*WORK ITEM*
Go through the lines below and repeat each one exactly, skipping pictures.

*Items from a dataset*

>>>

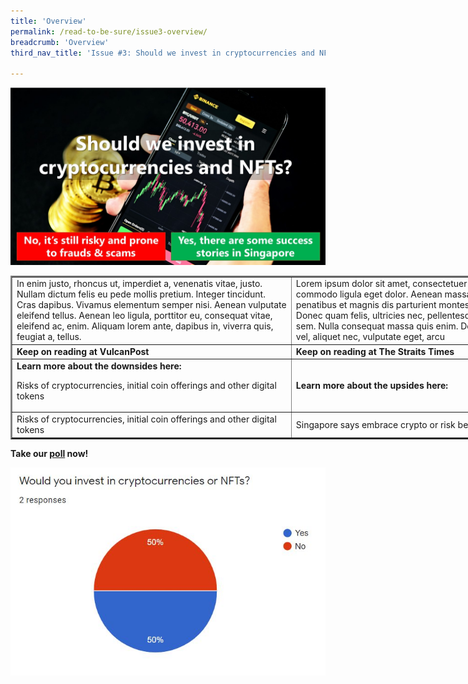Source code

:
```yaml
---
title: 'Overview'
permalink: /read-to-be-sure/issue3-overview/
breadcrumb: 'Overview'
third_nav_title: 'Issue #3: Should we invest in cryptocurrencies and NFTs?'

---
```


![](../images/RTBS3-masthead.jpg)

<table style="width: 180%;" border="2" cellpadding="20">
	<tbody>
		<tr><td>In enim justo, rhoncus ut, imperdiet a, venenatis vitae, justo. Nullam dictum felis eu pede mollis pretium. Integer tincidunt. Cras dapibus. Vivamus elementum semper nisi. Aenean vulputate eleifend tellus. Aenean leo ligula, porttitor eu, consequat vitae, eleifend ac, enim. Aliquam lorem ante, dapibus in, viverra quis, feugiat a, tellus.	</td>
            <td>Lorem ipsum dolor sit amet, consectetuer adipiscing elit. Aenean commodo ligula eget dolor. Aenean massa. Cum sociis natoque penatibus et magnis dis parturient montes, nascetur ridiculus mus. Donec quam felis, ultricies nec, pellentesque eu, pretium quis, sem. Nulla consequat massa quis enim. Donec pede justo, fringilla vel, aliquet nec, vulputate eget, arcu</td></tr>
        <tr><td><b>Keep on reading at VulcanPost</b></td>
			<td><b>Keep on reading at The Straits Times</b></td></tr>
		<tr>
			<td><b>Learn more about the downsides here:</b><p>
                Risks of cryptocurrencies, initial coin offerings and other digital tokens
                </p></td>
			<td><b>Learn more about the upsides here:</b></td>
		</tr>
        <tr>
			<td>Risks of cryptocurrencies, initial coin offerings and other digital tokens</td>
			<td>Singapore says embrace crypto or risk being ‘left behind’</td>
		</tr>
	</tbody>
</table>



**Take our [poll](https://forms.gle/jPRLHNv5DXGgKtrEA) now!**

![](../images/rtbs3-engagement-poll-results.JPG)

<<<

*YOUR SOLUTION*
Source code

:
```yaml
---
title: 'Overview'
permalink: /read-to-be-sure/issue3-overview/
breadcrumb: 'Overview'
third_nav_title: 'Issue #3: Should we invest in cryptocurrencies and NFTs?'

---
```


![](../images/RTBS3-masthead.jpg)

<table style="width: 180%;" border="2" cellpadding="20">
	<tbody>
		<tr><td>In enim justo, rhoncus ut, imperdiet a, venenatis vitae, justo. Nullam dictum felis eu pede mollis pretium. Integer tincidunt. Cras dapibus. Vivamus elementum semper nisi. Aenean vulputate eleifend tellus. Aenean leo ligula, porttitor eu, consequat vitae, eleifend ac, enim. Aliquam lorem ante, dapibus in, viverra quis, feugiat a, tellus.	</td>
            <td>Lorem ipsum dolor sit amet, consectetuer adipiscing elit. Aenean commodo ligula eget dolor. Aenean massa. Cum sociis natoque penatibus et magnis dis parturient montes, nascetur ridiculus mus. Donec quam felis, ultricies nec, pellentesque eu, pretium quis, sem. Nulla consequat massa quis enim. Donec pede justo, fringilla vel, aliquet nec, vulputate eget, arcu</td></tr>
        <tr><td><b>Keep on reading at VulcanPost</b></td>
			<td><b>Keep on reading at The Straits Times</b></td></tr>
		<tr>
			<td><b>Learn more about the downsides here:</b><p>
                Risks of cryptocurrencies, initial coin offerings and other digital tokens
                </p></td>
			<td><b>Learn more about the upsides here:</b></td>
		</tr>
        <tr>
			<td>Risks of cryptocurrencies, initial coin offerings and other digital tokens</td>
			<td>Singapore says embrace crypto or risk being ‘left behind’</td>
		</tr>
	</tbody>
</table>



**Take our [poll](https://forms.gle/jPRLHNv5DXGgKtrEA) now!**

![](../images/rtbs3-engagement-poll-results.JPG)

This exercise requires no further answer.